Aim of the task
From the first line onward, reproduce the records exactly; the final line to include is the one holding "As she made".

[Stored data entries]
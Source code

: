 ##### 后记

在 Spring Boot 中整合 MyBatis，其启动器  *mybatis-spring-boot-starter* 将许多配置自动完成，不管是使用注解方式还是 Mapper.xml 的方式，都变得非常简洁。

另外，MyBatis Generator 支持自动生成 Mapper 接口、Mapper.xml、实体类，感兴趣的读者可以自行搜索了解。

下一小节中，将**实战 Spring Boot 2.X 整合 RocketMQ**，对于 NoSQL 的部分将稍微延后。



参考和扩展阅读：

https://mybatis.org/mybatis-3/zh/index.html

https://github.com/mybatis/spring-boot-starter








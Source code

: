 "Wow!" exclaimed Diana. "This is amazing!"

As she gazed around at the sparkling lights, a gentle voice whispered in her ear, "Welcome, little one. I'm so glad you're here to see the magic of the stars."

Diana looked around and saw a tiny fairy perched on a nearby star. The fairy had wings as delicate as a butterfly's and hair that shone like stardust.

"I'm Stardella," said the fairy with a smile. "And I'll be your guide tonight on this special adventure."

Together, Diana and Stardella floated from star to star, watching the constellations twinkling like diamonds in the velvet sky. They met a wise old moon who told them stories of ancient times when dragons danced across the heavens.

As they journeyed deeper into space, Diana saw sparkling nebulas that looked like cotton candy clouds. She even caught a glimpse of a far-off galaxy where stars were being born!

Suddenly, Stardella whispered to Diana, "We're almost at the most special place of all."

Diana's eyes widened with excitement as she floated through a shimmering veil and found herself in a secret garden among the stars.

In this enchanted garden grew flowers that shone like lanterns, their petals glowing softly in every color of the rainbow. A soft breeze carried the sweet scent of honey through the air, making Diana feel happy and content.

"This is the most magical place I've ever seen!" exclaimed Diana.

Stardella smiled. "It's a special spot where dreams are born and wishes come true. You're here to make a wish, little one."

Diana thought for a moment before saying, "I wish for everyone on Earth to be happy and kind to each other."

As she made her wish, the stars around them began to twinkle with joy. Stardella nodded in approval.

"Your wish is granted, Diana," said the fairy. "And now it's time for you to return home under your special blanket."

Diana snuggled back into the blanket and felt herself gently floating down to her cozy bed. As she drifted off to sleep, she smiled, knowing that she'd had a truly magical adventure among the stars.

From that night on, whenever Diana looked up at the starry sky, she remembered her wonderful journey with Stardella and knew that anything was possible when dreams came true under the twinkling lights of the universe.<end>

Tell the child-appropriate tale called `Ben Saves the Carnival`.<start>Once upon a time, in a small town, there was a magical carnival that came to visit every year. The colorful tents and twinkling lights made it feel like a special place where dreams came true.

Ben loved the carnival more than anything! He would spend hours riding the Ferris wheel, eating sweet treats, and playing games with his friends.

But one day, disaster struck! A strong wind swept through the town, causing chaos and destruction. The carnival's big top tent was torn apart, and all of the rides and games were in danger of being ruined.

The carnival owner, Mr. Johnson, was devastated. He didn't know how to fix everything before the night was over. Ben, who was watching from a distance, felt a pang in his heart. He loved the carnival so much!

Answer
Source code

: ##### 后记

在 Spring Boot 中整合 MyBatis，其启动器  *mybatis-spring-boot-starter* 将许多配置自动完成，不管是使用注解方式还是 Mapper.xml 的方式，都变得非常简洁。

另外，MyBatis Generator 支持自动生成 Mapper 接口、Mapper.xml、实体类，感兴趣的读者可以自行搜索了解。

下一小节中，将**实战 Spring Boot 2.X 整合 RocketMQ**，对于 NoSQL 的部分将稍微延后。



参考和扩展阅读：

https://mybatis.org/mybatis-3/zh/index.html

https://github.com/mybatis/spring-boot-starter








Source code

: "Wow!" exclaimed Diana. "This is amazing!"

As she gazed around at the sparkling lights, a gentle voice whispered in her ear, "Welcome, little one. I'm so glad you're here to see the magic of the stars."

Diana looked around and saw a tiny fairy perched on a nearby star. The fairy had wings as delicate as a butterfly's and hair that shone like stardust.

"I'm Stardella," said the fairy with a smile. "And I'll be your guide tonight on this special adventure."

Together, Diana and Stardella floated from star to star, watching the constellations twinkling like diamonds in the velvet sky. They met a wise old moon who told them stories of ancient times when dragons danced across the heavens.

As they journeyed deeper into space, Diana saw sparkling nebulas that looked like cotton candy clouds. She even caught a glimpse of a far-off galaxy where stars were being born!

Suddenly, Stardella whispered to Diana, "We're almost at the most special place of all."

Diana's eyes widened with excitement as she floated through a shimmering veil and found herself in a secret garden among the stars.

In this enchanted garden grew flowers that shone like lanterns, their petals glowing softly in every color of the rainbow. A soft breeze carried the sweet scent of honey through the air, making Diana feel happy and content.

"This is the most magical place I've ever seen!" exclaimed Diana.

Stardella smiled. "It's a special spot where dreams are born and wishes come true. You're here to make a wish, little one."

Diana thought for a moment before saying, "I wish for everyone on Earth to be happy and kind to each other."

As she made her wish, the stars around them began to twinkle with joy. Stardella nodded in approval.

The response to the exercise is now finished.